*** Opening EXERCISE DATA ***

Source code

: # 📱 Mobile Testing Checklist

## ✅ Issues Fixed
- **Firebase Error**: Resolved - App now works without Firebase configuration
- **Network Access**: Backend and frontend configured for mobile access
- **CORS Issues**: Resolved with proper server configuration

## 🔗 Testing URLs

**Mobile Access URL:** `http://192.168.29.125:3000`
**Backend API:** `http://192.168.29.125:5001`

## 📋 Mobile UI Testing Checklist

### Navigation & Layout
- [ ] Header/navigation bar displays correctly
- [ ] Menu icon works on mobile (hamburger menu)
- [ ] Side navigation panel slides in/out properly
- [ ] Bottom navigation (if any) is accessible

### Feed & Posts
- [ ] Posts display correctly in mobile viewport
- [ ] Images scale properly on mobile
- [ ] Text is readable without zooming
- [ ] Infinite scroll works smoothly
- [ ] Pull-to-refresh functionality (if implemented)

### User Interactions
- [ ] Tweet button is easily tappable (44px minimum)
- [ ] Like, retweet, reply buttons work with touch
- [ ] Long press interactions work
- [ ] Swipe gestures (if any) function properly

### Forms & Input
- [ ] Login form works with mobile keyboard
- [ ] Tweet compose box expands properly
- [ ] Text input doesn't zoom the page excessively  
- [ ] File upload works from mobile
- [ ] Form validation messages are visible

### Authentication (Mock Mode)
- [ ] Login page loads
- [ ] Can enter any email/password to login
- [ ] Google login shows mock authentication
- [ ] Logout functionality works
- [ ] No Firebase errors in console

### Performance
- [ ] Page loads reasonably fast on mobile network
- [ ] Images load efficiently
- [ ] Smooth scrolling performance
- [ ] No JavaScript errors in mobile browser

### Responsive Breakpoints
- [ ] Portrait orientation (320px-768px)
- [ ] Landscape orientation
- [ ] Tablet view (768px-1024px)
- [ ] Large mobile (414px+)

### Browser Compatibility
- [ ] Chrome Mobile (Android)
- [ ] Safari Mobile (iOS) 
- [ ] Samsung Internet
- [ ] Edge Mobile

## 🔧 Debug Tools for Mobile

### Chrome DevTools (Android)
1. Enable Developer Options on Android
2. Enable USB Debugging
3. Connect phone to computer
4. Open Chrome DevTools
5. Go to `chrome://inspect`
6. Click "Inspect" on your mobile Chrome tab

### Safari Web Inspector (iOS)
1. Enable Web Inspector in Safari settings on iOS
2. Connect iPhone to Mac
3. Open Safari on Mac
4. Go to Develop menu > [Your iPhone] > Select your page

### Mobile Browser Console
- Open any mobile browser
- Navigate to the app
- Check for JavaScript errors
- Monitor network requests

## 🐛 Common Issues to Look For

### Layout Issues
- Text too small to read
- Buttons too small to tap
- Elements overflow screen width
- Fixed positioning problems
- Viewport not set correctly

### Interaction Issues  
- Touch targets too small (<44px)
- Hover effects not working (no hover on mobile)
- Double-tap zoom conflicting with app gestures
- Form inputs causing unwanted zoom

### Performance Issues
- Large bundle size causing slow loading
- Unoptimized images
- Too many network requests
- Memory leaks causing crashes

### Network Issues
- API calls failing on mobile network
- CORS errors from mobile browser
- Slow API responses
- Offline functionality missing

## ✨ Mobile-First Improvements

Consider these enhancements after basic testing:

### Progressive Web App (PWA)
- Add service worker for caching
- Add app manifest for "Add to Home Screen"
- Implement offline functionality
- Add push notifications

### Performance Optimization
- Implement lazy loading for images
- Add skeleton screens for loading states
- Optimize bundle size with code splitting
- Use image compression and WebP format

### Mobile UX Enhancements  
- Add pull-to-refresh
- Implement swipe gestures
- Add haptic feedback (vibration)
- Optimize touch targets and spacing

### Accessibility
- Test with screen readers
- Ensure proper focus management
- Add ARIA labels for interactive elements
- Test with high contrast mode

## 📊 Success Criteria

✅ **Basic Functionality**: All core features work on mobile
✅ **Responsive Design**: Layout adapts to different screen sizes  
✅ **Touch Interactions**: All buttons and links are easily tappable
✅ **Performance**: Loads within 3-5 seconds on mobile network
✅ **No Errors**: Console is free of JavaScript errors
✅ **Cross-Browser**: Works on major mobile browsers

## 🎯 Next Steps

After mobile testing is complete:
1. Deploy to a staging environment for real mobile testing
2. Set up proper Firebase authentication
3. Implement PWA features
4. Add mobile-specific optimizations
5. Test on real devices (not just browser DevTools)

*** Closing EXERCISE DATA ***

_EXERCISE DESCRIPTION_
The line above containing "- Add skeleton screens for loading states", the line containing "## 📊 Success Criteria", and every line between them are to be transcribed exactly; no other line is wanted.

_EXERCISE RESPONSE_
- Add skeleton screens for loading states
- Optimize bundle size with code splitting
- Use image compression and WebP format

### Mobile UX Enhancements  
- Add pull-to-refresh
- Implement swipe gestures
- Add haptic feedback (vibration)
- Optimize touch targets and spacing

### Accessibility
- Test with screen readers
- Ensure proper focus management
- Add ARIA labels for interactive elements
- Test with high contrast mode

## 📊 Success Criteria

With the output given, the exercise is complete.